What the task asks: Among the entries below, find the lines with the word "Growth" and return them.

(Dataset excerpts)
Segment Open
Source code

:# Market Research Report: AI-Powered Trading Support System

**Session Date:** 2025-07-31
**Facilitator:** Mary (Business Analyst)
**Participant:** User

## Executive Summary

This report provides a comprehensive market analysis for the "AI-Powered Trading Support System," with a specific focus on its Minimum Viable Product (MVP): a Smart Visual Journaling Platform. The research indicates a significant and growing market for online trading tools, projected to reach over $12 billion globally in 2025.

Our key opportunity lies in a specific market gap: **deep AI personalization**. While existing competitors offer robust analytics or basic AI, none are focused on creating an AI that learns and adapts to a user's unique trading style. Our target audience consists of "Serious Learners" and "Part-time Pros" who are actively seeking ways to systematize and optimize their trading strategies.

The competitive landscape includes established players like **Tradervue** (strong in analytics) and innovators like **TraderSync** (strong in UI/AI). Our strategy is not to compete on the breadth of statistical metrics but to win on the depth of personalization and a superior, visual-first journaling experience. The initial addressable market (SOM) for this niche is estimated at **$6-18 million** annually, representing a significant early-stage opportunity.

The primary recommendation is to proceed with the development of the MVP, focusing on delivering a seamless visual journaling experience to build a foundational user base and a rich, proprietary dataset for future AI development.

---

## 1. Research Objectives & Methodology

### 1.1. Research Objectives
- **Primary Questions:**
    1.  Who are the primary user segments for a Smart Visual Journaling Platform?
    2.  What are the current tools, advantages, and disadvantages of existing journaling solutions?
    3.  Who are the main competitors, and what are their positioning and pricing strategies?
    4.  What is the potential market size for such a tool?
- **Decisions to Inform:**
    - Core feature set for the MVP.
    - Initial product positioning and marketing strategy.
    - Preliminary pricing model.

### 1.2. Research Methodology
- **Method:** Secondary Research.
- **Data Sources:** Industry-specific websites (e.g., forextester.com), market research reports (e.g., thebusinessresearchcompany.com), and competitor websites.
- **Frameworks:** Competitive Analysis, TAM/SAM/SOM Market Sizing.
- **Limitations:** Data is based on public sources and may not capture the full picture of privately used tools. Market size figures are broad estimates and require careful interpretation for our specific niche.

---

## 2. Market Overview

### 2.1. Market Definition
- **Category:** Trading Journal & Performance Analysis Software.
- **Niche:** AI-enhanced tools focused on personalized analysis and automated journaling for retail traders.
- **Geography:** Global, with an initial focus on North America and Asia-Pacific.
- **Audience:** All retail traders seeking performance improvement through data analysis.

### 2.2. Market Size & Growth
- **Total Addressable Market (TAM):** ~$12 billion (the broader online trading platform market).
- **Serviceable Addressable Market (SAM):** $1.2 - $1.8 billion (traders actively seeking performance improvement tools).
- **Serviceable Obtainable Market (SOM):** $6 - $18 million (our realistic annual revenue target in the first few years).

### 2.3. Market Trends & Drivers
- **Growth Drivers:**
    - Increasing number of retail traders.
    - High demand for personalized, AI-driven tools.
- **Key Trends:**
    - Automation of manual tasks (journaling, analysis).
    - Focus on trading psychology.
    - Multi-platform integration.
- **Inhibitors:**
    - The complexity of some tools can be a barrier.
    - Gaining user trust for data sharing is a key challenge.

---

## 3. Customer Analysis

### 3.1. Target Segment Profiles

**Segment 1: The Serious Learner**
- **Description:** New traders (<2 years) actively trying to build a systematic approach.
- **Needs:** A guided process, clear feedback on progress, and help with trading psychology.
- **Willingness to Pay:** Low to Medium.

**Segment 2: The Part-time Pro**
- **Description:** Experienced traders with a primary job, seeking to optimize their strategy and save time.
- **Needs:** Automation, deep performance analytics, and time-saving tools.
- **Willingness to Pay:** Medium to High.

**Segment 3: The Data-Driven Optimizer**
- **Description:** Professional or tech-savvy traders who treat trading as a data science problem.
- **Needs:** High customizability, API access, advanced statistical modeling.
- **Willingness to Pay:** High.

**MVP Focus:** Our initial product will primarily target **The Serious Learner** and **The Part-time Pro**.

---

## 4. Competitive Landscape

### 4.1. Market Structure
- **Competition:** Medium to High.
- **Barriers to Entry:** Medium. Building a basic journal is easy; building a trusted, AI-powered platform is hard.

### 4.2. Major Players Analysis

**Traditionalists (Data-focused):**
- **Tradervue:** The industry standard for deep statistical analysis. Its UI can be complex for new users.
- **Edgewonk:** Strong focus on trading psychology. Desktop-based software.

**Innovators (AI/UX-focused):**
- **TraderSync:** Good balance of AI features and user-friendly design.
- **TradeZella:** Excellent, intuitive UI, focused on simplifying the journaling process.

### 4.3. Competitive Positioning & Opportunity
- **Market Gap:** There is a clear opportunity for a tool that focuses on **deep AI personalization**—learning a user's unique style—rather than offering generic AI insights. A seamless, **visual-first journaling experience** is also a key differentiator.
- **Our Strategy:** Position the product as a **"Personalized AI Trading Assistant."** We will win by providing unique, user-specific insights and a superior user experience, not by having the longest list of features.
Segment Closed
Output of the exercise:
### 2.2. Market Size & Growth
- **Growth Drivers:**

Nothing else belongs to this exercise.